Nafsika Papacharalampous (School of Oriental and African Studies, University of London, UK) will give a lecture within the Gellner seminar organized by the Czech Association for Social Anthropology (CASA– Česká Asociace pro Sociální Antropologii), the Czech Society of Sociology, in cooperation with the Institute of Ethnology of the Czech Academy of Sciences and CEFRES.
When: 19 November, at 5 pm
Where: CEFRES Library (Na Florenci 3, Prague 1)
Cooking inner darkness and making kin: Behind the staff only doors
This paper follows the lives of the chefs and cooks within the boundaries of Athenian restaurant kitchens, offering an ethnographic sense of this professional context and environment of teamwork. Bringing Turner (1967a, 1995) and Goffman’s (1956) works together, this paper presents the often harsh realities of the cooks’ work settings and the chef’s behaviours.
The first part of the paper presents the division between the front and back of house in restaurants, engaging with Goffman’s work (1956) and situated in ethnographic narratives reveals the daily workings and lives of cooks. The second part of the paper observes and analyses the relationships of the cooks and the chef in the restaurant kitchen.

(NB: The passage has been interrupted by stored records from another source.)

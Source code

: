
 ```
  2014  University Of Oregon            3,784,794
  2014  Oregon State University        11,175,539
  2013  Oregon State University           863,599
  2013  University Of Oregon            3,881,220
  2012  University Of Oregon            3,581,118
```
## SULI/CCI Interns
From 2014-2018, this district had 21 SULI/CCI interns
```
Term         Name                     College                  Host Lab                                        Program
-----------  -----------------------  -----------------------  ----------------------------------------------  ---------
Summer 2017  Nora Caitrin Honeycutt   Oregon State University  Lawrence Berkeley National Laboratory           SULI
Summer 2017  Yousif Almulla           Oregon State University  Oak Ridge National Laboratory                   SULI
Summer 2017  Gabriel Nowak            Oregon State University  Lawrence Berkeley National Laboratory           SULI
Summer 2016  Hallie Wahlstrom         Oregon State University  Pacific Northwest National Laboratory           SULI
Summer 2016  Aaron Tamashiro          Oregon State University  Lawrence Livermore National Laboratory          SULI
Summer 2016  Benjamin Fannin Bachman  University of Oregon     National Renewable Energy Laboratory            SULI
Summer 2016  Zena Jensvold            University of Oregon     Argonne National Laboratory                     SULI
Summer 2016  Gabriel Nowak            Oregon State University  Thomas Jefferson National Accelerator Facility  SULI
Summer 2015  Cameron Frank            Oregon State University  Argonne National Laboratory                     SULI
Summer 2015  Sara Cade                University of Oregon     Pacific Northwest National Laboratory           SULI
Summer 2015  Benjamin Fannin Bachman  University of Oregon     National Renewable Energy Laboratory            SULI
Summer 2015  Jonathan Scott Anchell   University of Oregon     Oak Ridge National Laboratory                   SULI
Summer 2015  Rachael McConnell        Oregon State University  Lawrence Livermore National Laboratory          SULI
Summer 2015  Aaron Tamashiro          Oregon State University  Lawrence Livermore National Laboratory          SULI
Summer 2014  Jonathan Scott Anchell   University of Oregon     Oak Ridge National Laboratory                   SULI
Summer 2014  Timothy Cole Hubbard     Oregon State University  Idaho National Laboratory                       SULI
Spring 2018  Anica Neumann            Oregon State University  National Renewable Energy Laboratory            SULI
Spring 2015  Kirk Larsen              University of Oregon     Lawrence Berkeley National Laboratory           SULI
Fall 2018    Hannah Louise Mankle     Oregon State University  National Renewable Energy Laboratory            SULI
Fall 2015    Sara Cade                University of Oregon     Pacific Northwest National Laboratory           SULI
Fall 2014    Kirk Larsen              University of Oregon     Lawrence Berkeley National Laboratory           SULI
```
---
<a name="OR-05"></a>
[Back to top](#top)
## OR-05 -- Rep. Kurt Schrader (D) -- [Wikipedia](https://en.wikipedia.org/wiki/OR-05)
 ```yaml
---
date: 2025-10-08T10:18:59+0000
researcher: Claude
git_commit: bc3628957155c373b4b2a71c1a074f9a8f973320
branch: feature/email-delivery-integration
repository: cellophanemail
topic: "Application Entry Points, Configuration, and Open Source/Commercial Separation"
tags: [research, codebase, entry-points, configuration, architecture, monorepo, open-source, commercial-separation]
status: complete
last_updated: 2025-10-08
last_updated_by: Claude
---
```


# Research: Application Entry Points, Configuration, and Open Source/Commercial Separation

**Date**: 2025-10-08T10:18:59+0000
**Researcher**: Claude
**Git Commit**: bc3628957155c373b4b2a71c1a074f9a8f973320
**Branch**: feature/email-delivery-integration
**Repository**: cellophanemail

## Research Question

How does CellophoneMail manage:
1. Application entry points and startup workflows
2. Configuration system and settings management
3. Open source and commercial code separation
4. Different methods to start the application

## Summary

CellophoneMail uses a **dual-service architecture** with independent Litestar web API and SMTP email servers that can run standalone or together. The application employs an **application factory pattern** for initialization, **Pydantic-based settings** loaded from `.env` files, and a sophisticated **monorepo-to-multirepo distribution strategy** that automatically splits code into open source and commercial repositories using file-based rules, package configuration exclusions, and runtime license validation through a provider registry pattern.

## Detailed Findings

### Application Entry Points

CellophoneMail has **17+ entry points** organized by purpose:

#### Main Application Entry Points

Using Turner’s work on liminality (1967a, 1995) and Carsten (1995)’s work on kinship it explores the humiliation and abuse cooks experience from their chef, and the creation of communitas, and new formations and definitions of kinship. Within restaurant kitchens in Athens-in-crisis, the notion of teamwork comes to the fore and reveals how bonds are formed in a high-pressured environment.
Carsten, J., 1995. The Substance of Kinship and the Heat of the Hearth: Feeding, Personhood, and Relatedness among Malays in Pulau Langkawi. Am. Ethnol. 22, 223–241.
Goffman, E., 1956. The Presentation of Self in Everyday Life. University of Edinburgh, Edinburgh.
Turner, V., 1995. The Ritual Process: Structure and anti-structure. Transaction Publishers.
Turner, V., 1967. The Forest of Symbols, Aspects of Ndembu Ritual. Cornell University Press, Ithaca and London.
Nafsika is currently a PhD candidate in Anthropology at the School of Oriental and African Studies. She is writing her dissertation on Greek traditional foods and markets, focusing on national identity, memory, terroir and heritage. Nafsika has a Master’s Degree in Anthropology of Food from SOAS and an MBA from the Athens University of Economics and Business. She has previously written a weekly column investigating the notion of Real Food for the London-based online food market Love Your Larder and has recently started cooking professionally for pop-up-restaurants in London. Nafsika is also the Recipe Editor for the SOAS Recipe Book and a food blogger at www.nafsikacooks.com, where she indulges her passion for both cooking and writing. She loves food history and has just started collecting old cookery books.